WALHEIM. Der traditionsreiche Schuhhersteller Sioux steht erneut vor einem Eigentümerwechsel. Nach Informationen des Handelsblatts hat die Frankfurter Beteiligungsgesellschaft Square Four Investments Exklusivität für Verhandlungen erhalten, die nun kurz vor dem Abschluss stehen. Holger Lessing, der Insolvenzverwalter der Sioux-Mutter Egana Goldpfeil, bestätigte dies. Lewin Berner, Geschäftsführer von Square Four sagte: "Wir können bestätigen, dass wir ein Angebot abgegeben haben." Zu Details und der Höhe des Angebots wollte er sich nicht äußern.

Sioux war 2008 Jahr durch den Zerfall von Egana Goldpfeil in Bedrängnis geraten. Dessen Gründer Hans-Joerg Seeberger hatte unter dem Dach von Egana Dutzende von Markenunternehmen vereint - von Salamander und Sioux über den Uhrenhersteller Junghans bis hin zum Luxustaschenfabrikanten Goldpfeil. Der Umsatz wurde seinerzeit mit 560 Millionen Euro, der Jahresüberschuss mit 29 Millionen Euro angegeben.

Bereits 2007 aber kamen schwere Zweifel an dem Unternehmen auf. Eine Untersuchung der Prüfungsgesellschaft KMPG ergab, dass weite Teile der ausgewiesenen Kundenforderungen unsicher seien. Firmenchef Seeberger erkrankte so schwer, dass er nach Firmenangaben nur noch von Familienangehörigen angesprochen werden konnte. Gleichzeitig tauchte seine Unterschrift aber weiterhin auf offiziellen Firmendokumenten auf. Seeberger starb im Oktober 2007, ein halbes Jahr später war Egana pleite.

Für Sioux wiederholte sich damit die Geschichte. Auch der vorherige Besitzer Salamander musste Insolvenz anmelden - und schon zuvor schadeten die immer neuen Hiobsbotschaften bei der Mutter Salamander auch der Tochter Sioux. Dabei war das Walheimer Unternehmen lange Zeit erfolgreich.

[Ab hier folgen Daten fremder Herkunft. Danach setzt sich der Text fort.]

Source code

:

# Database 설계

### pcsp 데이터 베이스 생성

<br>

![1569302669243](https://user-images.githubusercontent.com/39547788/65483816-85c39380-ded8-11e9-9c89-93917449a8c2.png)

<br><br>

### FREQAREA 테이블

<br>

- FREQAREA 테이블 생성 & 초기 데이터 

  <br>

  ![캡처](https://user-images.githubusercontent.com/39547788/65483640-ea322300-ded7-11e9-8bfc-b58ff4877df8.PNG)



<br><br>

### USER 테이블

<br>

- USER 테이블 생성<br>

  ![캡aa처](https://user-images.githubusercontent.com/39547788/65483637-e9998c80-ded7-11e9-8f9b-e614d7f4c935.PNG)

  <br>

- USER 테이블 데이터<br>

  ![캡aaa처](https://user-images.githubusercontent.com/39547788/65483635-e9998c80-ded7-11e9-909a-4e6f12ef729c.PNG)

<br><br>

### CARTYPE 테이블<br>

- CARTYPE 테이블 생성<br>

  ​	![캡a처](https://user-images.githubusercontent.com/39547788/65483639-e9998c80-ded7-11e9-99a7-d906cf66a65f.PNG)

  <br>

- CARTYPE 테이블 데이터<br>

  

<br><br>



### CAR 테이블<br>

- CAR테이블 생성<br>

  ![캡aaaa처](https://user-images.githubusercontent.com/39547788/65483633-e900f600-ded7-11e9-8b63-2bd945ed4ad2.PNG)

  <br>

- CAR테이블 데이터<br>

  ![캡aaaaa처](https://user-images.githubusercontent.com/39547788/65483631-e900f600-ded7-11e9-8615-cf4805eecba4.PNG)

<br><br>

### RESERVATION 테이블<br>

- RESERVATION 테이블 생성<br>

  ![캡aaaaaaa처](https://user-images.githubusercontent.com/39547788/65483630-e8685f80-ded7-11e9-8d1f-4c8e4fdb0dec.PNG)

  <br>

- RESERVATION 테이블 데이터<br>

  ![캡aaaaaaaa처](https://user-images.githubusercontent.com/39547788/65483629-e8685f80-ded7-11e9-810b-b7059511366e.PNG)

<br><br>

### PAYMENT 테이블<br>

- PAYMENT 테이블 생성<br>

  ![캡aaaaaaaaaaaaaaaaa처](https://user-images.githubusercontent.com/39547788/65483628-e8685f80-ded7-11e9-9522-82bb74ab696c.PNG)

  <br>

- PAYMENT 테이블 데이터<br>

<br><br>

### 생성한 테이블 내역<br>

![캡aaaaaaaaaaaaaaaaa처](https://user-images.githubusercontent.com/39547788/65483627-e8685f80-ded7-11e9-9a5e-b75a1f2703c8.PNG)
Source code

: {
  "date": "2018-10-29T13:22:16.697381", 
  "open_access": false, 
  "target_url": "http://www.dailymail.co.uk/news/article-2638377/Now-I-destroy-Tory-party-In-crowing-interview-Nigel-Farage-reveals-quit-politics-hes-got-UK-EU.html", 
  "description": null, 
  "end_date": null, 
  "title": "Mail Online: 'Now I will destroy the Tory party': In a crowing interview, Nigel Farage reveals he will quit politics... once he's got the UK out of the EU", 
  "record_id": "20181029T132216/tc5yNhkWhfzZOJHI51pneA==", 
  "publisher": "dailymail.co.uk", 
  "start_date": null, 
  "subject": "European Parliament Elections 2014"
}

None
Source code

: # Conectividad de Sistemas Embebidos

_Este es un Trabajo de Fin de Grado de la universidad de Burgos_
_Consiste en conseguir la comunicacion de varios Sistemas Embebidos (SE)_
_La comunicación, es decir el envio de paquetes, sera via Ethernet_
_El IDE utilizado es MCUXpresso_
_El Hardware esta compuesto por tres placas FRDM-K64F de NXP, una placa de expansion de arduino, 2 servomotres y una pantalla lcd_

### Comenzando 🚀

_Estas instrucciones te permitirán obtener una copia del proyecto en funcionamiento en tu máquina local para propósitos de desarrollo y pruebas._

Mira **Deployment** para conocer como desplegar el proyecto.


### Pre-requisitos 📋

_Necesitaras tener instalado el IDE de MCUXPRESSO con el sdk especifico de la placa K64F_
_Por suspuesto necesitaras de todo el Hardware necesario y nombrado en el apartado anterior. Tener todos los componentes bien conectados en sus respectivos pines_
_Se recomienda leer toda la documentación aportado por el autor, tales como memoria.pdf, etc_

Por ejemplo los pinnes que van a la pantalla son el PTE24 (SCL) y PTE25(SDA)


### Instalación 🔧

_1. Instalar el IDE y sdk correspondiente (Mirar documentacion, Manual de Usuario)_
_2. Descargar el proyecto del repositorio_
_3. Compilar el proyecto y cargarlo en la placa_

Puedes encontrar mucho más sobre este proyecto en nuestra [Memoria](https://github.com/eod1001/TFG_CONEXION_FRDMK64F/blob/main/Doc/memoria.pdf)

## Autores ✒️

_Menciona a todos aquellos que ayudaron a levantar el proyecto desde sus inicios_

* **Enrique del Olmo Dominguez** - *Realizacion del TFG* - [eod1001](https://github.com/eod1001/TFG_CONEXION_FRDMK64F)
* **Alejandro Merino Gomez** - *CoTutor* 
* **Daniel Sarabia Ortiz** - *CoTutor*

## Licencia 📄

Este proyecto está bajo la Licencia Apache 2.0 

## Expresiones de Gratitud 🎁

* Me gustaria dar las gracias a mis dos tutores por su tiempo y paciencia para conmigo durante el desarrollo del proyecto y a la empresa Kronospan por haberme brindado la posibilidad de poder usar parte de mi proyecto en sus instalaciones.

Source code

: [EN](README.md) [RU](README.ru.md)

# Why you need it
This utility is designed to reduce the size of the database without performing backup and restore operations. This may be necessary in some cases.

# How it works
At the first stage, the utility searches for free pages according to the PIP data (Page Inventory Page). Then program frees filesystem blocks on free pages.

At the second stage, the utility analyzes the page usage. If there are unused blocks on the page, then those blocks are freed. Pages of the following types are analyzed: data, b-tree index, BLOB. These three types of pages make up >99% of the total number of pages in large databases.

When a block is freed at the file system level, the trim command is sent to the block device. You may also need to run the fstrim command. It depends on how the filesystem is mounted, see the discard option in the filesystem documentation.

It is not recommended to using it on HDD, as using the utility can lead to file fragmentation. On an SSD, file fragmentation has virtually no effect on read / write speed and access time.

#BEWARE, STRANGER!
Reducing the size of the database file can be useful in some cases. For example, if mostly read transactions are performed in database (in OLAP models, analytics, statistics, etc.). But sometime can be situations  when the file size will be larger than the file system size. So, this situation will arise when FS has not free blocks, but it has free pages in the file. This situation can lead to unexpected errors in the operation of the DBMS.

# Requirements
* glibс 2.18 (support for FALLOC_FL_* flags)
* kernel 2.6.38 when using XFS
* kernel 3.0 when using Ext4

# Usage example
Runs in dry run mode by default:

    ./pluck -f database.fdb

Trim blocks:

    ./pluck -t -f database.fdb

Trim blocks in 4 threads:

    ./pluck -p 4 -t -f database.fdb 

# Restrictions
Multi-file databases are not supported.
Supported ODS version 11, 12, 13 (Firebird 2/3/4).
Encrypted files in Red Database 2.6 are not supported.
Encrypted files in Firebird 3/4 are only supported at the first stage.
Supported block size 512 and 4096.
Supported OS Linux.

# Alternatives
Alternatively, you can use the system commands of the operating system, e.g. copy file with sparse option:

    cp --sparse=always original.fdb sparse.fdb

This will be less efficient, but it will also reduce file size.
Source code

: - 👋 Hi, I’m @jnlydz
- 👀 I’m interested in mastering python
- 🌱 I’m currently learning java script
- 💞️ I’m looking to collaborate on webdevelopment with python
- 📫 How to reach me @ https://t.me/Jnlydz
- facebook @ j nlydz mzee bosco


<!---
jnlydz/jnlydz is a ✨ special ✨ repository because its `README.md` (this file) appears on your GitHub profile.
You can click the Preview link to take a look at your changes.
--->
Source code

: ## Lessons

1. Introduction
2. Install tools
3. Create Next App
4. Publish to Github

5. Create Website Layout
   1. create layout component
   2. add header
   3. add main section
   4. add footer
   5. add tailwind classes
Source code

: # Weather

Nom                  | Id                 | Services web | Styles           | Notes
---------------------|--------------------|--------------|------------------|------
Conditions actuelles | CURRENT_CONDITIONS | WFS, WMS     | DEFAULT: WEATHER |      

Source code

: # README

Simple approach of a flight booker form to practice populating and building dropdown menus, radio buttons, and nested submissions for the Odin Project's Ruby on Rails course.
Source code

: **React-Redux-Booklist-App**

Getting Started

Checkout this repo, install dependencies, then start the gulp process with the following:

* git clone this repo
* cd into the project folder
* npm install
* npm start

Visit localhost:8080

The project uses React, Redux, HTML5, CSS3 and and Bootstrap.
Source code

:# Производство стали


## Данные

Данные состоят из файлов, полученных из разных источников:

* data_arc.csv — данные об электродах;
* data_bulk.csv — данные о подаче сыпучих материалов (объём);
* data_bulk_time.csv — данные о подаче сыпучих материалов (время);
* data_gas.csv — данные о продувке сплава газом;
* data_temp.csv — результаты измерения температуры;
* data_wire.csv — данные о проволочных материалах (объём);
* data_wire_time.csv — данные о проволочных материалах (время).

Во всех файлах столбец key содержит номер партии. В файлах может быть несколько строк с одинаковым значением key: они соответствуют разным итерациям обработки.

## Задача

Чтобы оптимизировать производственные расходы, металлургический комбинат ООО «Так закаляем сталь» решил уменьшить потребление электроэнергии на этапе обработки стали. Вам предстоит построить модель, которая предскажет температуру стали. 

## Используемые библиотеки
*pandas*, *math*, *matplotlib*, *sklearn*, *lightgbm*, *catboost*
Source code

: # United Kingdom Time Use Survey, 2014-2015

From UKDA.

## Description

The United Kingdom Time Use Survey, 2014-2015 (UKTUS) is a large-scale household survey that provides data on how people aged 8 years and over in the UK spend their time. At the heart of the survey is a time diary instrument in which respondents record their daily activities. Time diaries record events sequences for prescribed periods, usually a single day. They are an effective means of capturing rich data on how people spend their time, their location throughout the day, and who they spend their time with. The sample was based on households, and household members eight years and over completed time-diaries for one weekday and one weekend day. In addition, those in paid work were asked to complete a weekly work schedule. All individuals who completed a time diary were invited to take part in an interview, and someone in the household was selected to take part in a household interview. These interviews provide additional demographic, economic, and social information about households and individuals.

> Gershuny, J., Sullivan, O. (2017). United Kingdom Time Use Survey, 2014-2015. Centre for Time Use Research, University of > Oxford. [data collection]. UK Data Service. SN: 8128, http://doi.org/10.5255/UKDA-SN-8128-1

Mit seiner Indianer-Werbung sorgte Sioux immer wieder für Aufsehen und einen hohen Bekanntheitsgrad bei den Kunden. 1999 erhielt Sioux gemeinsam mit seiner Werbeagentur Godenrath, Preiswerk & Partner den silbernen Effie, die wichtigste Werbeauszeichnung der deutschen Wirtschaft.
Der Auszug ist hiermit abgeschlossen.